::: Records for this task

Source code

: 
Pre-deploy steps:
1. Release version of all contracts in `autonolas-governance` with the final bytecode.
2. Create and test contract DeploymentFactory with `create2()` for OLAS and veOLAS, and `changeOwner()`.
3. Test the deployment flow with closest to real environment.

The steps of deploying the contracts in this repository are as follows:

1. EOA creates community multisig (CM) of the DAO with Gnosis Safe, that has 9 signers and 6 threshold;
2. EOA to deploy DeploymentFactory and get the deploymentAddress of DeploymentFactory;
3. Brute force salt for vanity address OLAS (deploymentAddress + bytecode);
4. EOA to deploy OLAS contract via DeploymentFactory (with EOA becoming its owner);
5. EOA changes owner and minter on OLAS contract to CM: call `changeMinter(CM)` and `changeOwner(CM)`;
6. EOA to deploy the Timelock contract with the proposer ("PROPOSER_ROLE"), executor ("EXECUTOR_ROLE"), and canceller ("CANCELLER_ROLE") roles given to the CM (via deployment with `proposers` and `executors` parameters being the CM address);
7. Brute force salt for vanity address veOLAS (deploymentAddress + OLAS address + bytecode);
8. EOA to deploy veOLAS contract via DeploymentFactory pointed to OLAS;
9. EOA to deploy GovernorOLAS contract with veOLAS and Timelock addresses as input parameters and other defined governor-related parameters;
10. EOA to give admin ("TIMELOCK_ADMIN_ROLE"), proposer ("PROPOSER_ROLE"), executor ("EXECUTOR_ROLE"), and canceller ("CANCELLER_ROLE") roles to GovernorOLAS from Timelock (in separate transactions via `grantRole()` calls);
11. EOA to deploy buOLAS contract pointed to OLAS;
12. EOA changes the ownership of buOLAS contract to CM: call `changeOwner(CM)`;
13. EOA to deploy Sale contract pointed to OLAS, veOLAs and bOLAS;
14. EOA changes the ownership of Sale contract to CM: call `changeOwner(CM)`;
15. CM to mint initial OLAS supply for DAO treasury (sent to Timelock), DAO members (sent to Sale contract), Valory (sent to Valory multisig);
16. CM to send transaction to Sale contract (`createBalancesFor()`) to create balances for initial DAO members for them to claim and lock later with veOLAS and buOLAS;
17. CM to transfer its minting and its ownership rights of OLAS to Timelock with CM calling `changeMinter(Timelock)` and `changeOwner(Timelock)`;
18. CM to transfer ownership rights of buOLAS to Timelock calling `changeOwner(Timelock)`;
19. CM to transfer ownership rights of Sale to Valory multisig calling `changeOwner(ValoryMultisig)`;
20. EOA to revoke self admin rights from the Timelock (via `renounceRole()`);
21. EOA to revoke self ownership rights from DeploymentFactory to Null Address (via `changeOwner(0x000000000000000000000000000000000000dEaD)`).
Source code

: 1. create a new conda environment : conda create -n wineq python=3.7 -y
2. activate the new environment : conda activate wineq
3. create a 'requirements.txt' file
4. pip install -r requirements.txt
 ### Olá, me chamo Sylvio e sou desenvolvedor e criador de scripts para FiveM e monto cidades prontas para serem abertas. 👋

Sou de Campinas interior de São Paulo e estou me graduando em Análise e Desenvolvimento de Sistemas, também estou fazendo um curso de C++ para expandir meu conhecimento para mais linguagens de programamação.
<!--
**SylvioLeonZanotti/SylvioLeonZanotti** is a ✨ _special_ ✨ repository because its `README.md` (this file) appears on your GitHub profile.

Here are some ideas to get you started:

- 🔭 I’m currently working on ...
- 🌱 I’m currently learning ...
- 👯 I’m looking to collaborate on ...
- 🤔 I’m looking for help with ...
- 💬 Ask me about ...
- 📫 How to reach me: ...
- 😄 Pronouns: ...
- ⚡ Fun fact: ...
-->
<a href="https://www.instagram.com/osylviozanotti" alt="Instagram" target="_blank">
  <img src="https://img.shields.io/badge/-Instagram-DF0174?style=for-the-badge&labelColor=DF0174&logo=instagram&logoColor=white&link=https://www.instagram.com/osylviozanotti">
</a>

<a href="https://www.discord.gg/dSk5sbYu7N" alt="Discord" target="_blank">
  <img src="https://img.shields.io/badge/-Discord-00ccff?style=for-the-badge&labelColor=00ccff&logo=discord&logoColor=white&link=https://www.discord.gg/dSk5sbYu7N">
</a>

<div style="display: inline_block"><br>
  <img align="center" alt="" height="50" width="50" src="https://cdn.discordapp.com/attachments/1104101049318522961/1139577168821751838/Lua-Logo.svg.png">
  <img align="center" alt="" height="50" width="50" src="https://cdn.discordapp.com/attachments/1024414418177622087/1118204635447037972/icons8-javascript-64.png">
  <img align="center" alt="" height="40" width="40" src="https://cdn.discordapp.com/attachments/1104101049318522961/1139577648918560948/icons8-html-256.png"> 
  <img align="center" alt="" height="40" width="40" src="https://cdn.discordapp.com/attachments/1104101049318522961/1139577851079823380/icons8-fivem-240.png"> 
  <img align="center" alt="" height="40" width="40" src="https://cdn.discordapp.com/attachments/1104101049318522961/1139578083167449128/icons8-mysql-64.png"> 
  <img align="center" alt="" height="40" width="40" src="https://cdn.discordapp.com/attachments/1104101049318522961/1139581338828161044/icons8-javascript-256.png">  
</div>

::::::

§ **Assigned task**
Write the data out once more. Keep every word the same.

§ **Answer area**
Source code

: 
Pre-deploy steps:
1. Release version of all contracts in `autonolas-governance` with the final bytecode.
2. Create and test contract DeploymentFactory with `create2()` for OLAS and veOLAS, and `changeOwner()`.
3. Test the deployment flow with closest to real environment.

The steps of deploying the contracts in this repository are as follows:

1. EOA creates community multisig (CM) of the DAO with Gnosis Safe, that has 9 signers and 6 threshold;
2. EOA to deploy DeploymentFactory and get the deploymentAddress of DeploymentFactory;
3. Brute force salt for vanity address OLAS (deploymentAddress + bytecode);
4. EOA to deploy OLAS contract via DeploymentFactory (with EOA becoming its owner);
5. EOA changes owner and minter on OLAS contract to CM: call `changeMinter(CM)` and `changeOwner(CM)`;
6. EOA to deploy the Timelock contract with the proposer ("PROPOSER_ROLE"), executor ("EXECUTOR_ROLE"), and canceller ("CANCELLER_ROLE") roles given to the CM (via deployment with `proposers` and `executors` parameters being the CM address);
7. Brute force salt for vanity address veOLAS (deploymentAddress + OLAS address + bytecode);
8. EOA to deploy veOLAS contract via DeploymentFactory pointed to OLAS;
9. EOA to deploy GovernorOLAS contract with veOLAS and Timelock addresses as input parameters and other defined governor-related parameters;
10. EOA to give admin ("TIMELOCK_ADMIN_ROLE"), proposer ("PROPOSER_ROLE"), executor ("EXECUTOR_ROLE"), and canceller ("CANCELLER_ROLE") roles to GovernorOLAS from Timelock (in separate transactions via `grantRole()` calls);
11. EOA to deploy buOLAS contract pointed to OLAS;
12. EOA changes the ownership of buOLAS contract to CM: call `changeOwner(CM)`;
13. EOA to deploy Sale contract pointed to OLAS, veOLAs and bOLAS;
14. EOA changes the ownership of Sale contract to CM: call `changeOwner(CM)`;
15. CM to mint initial OLAS supply for DAO treasury (sent to Timelock), DAO members (sent to Sale contract), Valory (sent to Valory multisig);
16. CM to send transaction to Sale contract (`createBalancesFor()`) to create balances for initial DAO members for them to claim and lock later with veOLAS and buOLAS;
17. CM to transfer its minting and its ownership rights of OLAS to Timelock with CM calling `changeMinter(Timelock)` and `changeOwner(Timelock)`;
18. CM to transfer ownership rights of buOLAS to Timelock calling `changeOwner(Timelock)`;
19. CM to transfer ownership rights of Sale to Valory multisig calling `changeOwner(ValoryMultisig)`;
20. EOA to revoke self admin rights from the Timelock (via `renounceRole()`);
21. EOA to revoke self ownership rights from DeploymentFactory to Null Address (via `changeOwner(0x000000000000000000000000000000000000dEaD)`).
Source code

: 1. create a new conda environment : conda create -n wineq python=3.7 -y
2. activate the new environment : conda activate wineq
3. create a 'requirements.txt' file
4. pip install -r requirements.txt
 ### Olá, me chamo Sylvio e sou desenvolvedor e criador de scripts para FiveM e monto cidades prontas para serem abertas. 👋

Sou de Campinas interior de São Paulo e estou me graduando em Análise e Desenvolvimento de Sistemas, também estou fazendo um curso de C++ para expandir meu conhecimento para mais linguagens de programamação.
<!--
**SylvioLeonZanotti/SylvioLeonZanotti** is a ✨ _special_ ✨ repository because its `README.md` (this file) appears on your GitHub profile.

Here are some ideas to get you started:

- 🔭 I’m currently working on ...
- 🌱 I’m currently learning ...
- 👯 I’m looking to collaborate on ...
- 🤔 I’m looking for help with ...
- 💬 Ask me about ...
- 📫 How to reach me: ...
- 😄 Pronouns: ...
- ⚡ Fun fact: ...
-->
<a href="https://www.instagram.com/osylviozanotti" alt="Instagram" target="_blank">
  <img src="https://img.shields.io/badge/-Instagram-DF0174?style=for-the-badge&labelColor=DF0174&logo=instagram&logoColor=white&link=https://www.instagram.com/osylviozanotti">
</a>

<a href="https://www.discord.gg/dSk5sbYu7N" alt="Discord" target="_blank">
  <img src="https://img.shields.io/badge/-Discord-00ccff?style=for-the-badge&labelColor=00ccff&logo=discord&logoColor=white&link=https://www.discord.gg/dSk5sbYu7N">
</a>

<div style="display: inline_block"><br>
  <img align="center" alt="" height="50" width="50" src="https://cdn.discordapp.com/attachments/1104101049318522961/1139577168821751838/Lua-Logo.svg.png">
  <img align="center" alt="" height="50" width="50" src="https://cdn.discordapp.com/attachments/1024414418177622087/1118204635447037972/icons8-javascript-64.png">
  <img align="center" alt="" height="40" width="40" src="https://cdn.discordapp.com/attachments/1104101049318522961/1139577648918560948/icons8-html-256.png"> 
  <img align="center" alt="" height="40" width="40" src="https://cdn.discordapp.com/attachments/1104101049318522961/1139577851079823380/icons8-fivem-240.png"> 
  <img align="center" alt="" height="40" width="40" src="https://cdn.discordapp.com/attachments/1104101049318522961/1139578083167449128/icons8-mysql-64.png"> 
  <img align="center" alt="" height="40" width="40" src="https://cdn.discordapp.com/attachments/1104101049318522961/1139581338828161044/icons8-javascript-256.png">  
</div>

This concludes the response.